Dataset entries
====================

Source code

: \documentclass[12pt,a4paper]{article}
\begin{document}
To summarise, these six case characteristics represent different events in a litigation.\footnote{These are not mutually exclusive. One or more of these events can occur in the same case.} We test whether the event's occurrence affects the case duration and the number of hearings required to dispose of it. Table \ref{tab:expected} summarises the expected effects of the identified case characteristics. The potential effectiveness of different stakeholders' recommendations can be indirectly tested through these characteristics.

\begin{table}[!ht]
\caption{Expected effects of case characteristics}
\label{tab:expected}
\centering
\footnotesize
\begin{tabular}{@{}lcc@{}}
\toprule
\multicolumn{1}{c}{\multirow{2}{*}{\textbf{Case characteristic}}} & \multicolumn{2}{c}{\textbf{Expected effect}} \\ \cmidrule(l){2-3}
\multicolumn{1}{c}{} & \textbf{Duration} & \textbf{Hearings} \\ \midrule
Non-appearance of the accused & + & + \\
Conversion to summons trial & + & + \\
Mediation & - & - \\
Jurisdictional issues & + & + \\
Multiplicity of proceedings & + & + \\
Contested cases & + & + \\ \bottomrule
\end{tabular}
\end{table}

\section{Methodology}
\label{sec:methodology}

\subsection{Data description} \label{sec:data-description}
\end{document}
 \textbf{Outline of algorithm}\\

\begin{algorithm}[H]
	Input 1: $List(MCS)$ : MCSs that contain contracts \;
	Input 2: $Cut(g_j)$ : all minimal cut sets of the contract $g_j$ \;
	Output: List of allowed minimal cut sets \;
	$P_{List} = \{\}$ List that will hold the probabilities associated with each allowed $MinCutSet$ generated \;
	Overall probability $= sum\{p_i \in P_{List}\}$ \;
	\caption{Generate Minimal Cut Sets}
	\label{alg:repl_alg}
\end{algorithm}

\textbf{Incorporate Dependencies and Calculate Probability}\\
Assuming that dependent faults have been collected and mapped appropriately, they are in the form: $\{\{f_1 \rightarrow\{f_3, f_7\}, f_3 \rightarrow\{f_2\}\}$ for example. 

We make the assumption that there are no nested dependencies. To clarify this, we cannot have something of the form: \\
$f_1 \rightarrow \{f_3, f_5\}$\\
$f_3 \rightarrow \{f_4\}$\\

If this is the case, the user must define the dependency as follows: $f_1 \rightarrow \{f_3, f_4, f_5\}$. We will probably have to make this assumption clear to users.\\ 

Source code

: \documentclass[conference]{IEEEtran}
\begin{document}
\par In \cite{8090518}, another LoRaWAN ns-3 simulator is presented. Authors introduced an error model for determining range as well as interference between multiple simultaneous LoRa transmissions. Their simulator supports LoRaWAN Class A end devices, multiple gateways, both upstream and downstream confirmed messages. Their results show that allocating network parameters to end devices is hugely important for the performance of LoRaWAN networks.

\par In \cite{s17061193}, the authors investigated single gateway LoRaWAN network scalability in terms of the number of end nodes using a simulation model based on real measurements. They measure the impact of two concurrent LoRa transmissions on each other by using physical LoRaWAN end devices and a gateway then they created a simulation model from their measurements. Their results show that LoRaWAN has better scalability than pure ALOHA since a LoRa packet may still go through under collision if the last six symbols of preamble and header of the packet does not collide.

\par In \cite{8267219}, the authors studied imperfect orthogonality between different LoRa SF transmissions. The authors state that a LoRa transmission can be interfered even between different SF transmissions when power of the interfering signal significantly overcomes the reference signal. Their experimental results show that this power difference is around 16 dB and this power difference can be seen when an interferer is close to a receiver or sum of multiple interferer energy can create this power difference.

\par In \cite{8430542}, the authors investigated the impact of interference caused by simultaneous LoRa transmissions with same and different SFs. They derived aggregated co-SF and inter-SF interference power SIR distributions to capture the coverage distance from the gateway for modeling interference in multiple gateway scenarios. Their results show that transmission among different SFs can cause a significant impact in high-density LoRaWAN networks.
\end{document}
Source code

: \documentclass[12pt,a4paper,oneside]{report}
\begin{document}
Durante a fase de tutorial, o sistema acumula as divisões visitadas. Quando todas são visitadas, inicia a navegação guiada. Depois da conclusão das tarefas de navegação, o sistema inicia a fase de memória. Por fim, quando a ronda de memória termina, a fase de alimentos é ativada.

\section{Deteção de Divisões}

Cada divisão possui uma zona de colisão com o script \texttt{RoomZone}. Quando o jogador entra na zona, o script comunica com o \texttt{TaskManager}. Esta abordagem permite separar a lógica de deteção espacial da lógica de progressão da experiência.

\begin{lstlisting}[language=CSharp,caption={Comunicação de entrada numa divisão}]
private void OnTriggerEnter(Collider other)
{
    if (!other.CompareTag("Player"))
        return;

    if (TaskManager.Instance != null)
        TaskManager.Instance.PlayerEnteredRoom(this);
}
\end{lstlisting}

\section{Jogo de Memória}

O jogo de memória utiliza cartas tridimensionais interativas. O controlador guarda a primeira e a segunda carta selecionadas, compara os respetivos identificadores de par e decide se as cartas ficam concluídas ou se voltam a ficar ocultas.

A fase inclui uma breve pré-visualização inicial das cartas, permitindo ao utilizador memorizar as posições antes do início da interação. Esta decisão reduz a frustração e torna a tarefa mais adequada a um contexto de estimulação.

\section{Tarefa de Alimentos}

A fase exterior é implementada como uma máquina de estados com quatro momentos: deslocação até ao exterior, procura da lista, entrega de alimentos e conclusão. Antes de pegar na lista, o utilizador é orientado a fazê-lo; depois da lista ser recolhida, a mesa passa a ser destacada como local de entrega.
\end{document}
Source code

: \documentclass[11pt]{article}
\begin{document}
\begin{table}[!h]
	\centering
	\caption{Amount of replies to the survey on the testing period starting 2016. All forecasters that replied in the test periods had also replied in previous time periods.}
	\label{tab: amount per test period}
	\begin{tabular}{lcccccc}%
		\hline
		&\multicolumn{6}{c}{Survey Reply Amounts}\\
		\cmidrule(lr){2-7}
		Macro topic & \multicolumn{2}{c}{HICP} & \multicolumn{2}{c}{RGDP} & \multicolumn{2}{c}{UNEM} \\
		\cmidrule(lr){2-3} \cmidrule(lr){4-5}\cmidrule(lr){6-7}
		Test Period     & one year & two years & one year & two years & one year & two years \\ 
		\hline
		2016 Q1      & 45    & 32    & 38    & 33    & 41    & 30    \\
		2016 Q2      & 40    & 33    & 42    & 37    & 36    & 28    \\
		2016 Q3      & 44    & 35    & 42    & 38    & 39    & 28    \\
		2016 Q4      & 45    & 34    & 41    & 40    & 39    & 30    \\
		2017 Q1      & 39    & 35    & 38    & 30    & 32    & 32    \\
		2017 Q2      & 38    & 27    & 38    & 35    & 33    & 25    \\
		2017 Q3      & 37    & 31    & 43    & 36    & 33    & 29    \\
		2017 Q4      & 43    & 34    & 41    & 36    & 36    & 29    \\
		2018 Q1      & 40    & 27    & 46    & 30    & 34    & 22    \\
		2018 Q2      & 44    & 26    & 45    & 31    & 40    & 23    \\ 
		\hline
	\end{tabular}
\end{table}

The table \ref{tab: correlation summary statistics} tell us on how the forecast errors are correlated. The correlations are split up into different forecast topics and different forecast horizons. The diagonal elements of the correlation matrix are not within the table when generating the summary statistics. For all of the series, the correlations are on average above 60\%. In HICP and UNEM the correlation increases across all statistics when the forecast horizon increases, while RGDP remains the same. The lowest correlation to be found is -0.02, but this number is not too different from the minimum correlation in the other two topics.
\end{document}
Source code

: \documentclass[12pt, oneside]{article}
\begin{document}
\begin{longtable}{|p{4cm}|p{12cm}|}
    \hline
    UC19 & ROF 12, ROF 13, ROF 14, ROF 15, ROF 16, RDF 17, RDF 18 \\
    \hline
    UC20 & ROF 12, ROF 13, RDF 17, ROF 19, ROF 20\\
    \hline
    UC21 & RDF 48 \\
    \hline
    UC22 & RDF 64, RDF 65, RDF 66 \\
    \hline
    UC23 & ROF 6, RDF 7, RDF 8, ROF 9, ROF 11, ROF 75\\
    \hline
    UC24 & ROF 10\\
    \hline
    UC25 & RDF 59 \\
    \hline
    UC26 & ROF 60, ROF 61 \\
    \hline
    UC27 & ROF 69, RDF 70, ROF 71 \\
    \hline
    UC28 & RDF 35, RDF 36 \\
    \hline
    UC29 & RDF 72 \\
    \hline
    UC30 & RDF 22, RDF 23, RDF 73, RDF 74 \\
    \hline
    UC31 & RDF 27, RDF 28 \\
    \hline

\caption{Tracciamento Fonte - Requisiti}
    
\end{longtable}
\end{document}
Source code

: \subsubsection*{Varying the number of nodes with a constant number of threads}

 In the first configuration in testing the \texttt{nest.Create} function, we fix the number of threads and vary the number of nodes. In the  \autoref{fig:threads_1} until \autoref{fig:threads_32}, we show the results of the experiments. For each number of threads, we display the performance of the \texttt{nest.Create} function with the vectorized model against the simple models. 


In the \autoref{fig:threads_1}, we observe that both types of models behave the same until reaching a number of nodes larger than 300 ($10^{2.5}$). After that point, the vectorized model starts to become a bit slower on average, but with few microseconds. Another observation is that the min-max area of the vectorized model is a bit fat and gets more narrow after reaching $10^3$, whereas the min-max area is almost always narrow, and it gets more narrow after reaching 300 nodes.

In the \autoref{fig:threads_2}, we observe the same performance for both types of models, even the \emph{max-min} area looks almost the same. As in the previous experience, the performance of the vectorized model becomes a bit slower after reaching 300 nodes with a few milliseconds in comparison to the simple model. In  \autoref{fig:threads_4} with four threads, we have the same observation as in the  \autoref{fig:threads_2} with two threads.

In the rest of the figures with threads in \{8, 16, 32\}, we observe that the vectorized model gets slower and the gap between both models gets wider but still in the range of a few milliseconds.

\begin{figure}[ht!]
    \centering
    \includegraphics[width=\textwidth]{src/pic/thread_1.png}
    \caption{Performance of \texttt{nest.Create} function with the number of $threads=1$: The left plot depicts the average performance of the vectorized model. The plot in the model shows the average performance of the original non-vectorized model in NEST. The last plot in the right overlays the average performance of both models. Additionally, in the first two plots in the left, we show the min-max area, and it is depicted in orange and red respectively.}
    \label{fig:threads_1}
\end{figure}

====================

(WORK INSTRUCTION):
Please show every line above that includes the word "first".

(EXERCISE ANSWER):
 In the first configuration in testing the \texttt{nest.Create} function, we fix the number of threads and vary the number of nodes. In the  \autoref{fig:threads_1} until \autoref{fig:threads_32}, we show the results of the experiments. For each number of threads, we display the performance of the \texttt{nest.Create} function with the vectorized model against the simple models. 
    \caption{Performance of \texttt{nest.Create} function with the number of $threads=1$: The left plot depicts the average performance of the vectorized model. The plot in the model shows the average performance of the original non-vectorized model in NEST. The last plot in the right overlays the average performance of both models. Additionally, in the first two plots in the left, we show the min-max area, and it is depicted in orange and red respectively.}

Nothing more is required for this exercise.